Jul 14 15:37:02 node-01 kernel: [56730.862547] Booting Node 0 Processor 2 APIC 0x1
Jul 14 15:37:02 node-01 kernel: [56730.862551] smpboot cpu 2: start_ip = 9a000
Jul 14 15:37:02 node-01 kernel: [56730.873460] Calibrating delay loop (skipped) already calibrated this CPU
Jul 14 15:37:02 node-01 kernel: [56730.874453] kvm: enabling virtualization on CPU2
Jul 14 15:37:02 node-01 kernel: [56730.896371] NMI watchdog enabled, takes one hw-pmu counter.

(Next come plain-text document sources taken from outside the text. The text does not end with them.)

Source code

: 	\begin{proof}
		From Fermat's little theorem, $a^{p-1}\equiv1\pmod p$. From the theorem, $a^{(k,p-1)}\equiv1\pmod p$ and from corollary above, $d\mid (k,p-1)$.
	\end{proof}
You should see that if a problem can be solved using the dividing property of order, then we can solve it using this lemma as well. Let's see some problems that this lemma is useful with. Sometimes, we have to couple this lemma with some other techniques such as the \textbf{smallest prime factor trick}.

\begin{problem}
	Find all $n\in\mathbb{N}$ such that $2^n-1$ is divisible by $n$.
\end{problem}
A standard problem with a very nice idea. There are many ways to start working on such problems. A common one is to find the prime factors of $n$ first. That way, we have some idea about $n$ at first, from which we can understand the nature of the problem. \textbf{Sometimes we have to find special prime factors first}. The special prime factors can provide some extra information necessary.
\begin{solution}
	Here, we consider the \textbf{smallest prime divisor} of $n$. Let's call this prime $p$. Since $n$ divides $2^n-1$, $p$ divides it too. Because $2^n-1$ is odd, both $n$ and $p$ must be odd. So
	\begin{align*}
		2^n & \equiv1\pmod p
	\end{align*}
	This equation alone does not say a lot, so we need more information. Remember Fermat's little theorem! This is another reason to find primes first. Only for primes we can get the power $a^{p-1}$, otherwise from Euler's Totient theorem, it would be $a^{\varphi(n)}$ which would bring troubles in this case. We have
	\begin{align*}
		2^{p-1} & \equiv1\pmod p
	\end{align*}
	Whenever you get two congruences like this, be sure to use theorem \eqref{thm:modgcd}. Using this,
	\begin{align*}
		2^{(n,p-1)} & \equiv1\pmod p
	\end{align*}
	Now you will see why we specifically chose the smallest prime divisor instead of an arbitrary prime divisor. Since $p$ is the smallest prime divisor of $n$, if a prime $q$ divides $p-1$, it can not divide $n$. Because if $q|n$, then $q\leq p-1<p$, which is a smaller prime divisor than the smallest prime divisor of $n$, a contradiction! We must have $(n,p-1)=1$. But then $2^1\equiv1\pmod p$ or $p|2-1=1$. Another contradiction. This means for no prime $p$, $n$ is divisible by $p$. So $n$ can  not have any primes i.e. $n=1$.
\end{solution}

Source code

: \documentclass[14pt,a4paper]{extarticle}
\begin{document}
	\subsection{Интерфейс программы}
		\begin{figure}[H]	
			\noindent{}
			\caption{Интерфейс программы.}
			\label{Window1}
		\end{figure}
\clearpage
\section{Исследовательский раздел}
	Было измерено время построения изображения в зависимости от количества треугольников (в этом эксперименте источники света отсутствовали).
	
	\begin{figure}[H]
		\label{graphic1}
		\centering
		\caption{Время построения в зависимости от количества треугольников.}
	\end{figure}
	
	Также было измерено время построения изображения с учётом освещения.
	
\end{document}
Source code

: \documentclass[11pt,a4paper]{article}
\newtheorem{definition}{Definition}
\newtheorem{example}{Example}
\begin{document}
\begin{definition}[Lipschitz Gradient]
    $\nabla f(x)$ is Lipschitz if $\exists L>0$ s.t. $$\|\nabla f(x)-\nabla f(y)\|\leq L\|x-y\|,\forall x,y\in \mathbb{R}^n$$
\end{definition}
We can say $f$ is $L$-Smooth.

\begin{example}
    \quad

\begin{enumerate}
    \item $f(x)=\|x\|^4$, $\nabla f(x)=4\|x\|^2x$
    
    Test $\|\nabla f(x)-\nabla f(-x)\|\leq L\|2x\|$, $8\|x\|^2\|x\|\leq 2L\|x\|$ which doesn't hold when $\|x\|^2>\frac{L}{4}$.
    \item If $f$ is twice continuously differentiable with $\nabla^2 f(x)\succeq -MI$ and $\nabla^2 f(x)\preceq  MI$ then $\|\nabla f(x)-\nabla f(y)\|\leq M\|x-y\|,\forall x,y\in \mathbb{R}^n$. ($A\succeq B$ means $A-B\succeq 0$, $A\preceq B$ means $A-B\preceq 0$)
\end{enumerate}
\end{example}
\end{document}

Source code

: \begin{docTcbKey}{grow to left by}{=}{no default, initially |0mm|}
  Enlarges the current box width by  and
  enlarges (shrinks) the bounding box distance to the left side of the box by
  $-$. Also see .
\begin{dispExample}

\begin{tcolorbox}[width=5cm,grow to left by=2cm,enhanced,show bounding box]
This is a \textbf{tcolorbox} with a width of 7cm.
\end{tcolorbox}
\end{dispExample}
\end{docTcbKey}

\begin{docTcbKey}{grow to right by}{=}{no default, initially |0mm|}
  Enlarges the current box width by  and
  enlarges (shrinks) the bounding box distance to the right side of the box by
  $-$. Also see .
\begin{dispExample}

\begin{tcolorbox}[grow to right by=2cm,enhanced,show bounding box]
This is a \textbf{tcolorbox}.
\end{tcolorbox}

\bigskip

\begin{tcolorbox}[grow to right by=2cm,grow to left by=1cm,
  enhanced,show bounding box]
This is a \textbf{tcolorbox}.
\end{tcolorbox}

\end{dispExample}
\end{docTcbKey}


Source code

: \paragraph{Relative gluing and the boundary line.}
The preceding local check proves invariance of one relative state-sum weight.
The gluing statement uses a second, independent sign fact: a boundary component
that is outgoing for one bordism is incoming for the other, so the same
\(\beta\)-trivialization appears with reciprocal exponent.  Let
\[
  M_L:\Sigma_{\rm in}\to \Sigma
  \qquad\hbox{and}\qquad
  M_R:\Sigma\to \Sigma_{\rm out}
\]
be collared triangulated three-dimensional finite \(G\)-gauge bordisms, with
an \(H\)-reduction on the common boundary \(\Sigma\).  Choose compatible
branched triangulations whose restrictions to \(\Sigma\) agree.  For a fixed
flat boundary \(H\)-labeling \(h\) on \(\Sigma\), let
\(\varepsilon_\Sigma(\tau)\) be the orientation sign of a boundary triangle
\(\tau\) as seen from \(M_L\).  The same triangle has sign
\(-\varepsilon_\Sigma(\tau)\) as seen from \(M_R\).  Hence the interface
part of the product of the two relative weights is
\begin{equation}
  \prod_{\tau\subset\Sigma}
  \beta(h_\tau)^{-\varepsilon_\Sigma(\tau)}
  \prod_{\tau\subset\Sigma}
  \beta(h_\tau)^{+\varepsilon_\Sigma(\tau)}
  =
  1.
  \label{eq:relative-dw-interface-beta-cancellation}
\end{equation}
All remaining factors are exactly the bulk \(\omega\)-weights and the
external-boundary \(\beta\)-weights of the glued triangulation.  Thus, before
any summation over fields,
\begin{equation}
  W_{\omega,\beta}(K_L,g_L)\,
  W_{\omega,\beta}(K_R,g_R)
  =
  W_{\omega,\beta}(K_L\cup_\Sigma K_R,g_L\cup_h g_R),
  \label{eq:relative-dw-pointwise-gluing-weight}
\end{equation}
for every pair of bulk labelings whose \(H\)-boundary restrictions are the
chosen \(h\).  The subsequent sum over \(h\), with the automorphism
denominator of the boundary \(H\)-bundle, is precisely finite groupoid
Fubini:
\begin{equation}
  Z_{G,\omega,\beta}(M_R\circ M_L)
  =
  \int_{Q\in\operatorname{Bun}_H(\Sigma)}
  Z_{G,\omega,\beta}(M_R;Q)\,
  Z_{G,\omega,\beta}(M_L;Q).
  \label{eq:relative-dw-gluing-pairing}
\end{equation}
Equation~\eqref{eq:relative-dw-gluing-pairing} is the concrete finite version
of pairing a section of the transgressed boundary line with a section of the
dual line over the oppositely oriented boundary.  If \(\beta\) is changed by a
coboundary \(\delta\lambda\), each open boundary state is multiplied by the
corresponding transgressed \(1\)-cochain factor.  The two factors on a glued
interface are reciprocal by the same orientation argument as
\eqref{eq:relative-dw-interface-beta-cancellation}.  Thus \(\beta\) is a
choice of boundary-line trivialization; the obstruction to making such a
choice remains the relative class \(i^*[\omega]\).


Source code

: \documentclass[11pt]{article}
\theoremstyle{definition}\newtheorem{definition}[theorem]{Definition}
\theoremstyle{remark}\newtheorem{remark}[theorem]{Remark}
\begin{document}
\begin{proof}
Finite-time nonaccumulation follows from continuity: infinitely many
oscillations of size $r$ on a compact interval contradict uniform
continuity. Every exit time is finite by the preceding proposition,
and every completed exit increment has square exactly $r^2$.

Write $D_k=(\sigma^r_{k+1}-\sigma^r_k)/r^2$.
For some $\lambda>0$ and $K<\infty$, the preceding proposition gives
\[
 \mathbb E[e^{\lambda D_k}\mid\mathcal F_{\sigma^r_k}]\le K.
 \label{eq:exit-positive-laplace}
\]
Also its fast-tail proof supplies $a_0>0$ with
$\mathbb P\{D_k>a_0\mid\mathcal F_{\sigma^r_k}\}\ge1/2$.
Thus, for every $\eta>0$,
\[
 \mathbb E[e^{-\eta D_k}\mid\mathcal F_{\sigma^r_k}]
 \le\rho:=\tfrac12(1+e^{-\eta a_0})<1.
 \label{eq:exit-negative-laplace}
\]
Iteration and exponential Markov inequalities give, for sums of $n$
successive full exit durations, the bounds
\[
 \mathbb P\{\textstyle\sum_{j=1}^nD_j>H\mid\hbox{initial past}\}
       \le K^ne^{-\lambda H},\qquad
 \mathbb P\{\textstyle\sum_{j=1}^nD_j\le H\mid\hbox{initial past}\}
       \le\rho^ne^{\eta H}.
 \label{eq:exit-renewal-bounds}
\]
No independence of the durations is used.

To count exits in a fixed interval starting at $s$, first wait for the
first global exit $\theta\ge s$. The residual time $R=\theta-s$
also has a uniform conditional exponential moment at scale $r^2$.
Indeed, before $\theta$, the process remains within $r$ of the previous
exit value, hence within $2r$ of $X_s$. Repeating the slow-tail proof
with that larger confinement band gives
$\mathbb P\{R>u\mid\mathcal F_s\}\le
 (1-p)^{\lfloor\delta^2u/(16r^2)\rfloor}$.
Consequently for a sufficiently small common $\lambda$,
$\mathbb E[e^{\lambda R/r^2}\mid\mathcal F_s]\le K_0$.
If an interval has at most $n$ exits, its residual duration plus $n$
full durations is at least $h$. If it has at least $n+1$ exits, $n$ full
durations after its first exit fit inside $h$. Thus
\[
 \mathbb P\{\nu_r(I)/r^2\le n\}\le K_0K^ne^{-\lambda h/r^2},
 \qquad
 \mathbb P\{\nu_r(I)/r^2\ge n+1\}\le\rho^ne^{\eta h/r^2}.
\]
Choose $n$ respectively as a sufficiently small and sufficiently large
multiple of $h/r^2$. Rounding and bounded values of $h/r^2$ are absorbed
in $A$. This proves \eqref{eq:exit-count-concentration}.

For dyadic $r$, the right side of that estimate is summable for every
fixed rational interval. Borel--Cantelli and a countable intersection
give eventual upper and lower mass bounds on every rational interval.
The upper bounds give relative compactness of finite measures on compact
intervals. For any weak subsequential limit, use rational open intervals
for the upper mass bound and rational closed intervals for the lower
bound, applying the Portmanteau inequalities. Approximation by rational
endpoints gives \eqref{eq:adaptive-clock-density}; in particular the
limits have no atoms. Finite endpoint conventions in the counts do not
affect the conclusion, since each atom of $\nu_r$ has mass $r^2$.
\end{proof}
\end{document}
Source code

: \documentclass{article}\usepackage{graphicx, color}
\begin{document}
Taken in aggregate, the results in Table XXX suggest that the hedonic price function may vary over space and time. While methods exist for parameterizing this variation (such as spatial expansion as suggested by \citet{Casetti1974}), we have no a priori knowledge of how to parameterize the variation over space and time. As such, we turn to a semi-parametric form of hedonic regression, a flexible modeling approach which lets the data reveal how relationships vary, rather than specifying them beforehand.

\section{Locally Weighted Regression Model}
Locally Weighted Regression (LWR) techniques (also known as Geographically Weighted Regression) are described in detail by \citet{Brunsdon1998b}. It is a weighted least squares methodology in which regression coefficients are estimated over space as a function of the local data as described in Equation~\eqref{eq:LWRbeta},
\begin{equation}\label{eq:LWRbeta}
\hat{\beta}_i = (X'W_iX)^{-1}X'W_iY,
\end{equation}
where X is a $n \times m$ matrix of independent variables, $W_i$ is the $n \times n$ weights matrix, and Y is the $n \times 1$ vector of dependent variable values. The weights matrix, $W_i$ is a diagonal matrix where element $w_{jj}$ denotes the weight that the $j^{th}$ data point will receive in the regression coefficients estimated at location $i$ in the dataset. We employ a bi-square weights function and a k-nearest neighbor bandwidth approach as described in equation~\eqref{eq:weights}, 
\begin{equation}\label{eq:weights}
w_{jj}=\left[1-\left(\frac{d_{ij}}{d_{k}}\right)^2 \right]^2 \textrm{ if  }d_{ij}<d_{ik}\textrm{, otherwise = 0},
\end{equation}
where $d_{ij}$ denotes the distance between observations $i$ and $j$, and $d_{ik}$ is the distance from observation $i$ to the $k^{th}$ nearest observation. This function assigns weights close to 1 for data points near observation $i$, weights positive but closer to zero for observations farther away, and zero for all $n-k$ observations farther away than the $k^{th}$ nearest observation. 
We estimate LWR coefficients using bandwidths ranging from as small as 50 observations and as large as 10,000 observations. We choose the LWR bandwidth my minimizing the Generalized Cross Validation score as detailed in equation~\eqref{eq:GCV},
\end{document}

Jul 14 15:37:02 node-01 kernel: [56730.898581] Booting Node 0 Processor 3 APIC 0x5
Jul 14 15:37:02 node-01 kernel: [56730.898586] smpboot cpu 3: start_ip = 9a000
Jul 14 15:37:02 node-01 kernel: [56730.909496] Calibrating delay loop (skipped) already calibrated this CPU
Jul 14 15:37:02 node-01 kernel: [56730.910227] kvm: enabling virtualization on CPU3
Jul 14 15:37:02 node-01 kernel: [56730.930644] NMI watchdog enabled, takes one hw-pmu counter.
Jul 14 15:37:02 node-01 kernel: [56730.963737] r8169 0000:01:00.0: eth0: link down
Jul 14 15:37:02 node-01 kernel: [56730.964069] br0: port 1(eth0) entering forwarding state
Jul 14 15:37:04 node-01 kernel: [56733.432535] r8169 0000:01:00.0: eth0: link up
Jul 14 15:37:04 node-01 kernel: [56733.433808] br0: port 1(eth0) entering forwarding state
Jul 14 15:37:04 node-01 kernel: [56733.433823] br0: port 1(eth0) entering forwarding state
Jul 14 15:37:13 node-01 kernel: [56742.424751] br0: port 1(eth0) entering forwarding state
Thank you for any tip, how to find an error.
In our case, this behaviour start after disk error (and previous thunderstorm maybe electricity surge). So i don't know if there is some bad signal from motherboard about frequency/power/sleep etc. or it was bad configuration of pm-utils.
Uninstalling package pm-utils, resolved this issue.
Before, we tried upgrade distro from ubuntu natty (kernel 2.6) to ubuntu precise (kernel 3.2), but with no success.
Other thing i tried was disabling posibility of enabling/disabling cpu cores (via /sys/devices/system/cpu/cpu*/online file).
There is kernel option nr_cpus= which can be set to number of used processors (cores). Setting this should disable hot plug of cpu. But in my case, after setting this to grub boot parameters, it has no effect (instead of missing /sys/devices/system/cpu/cpu*/online file).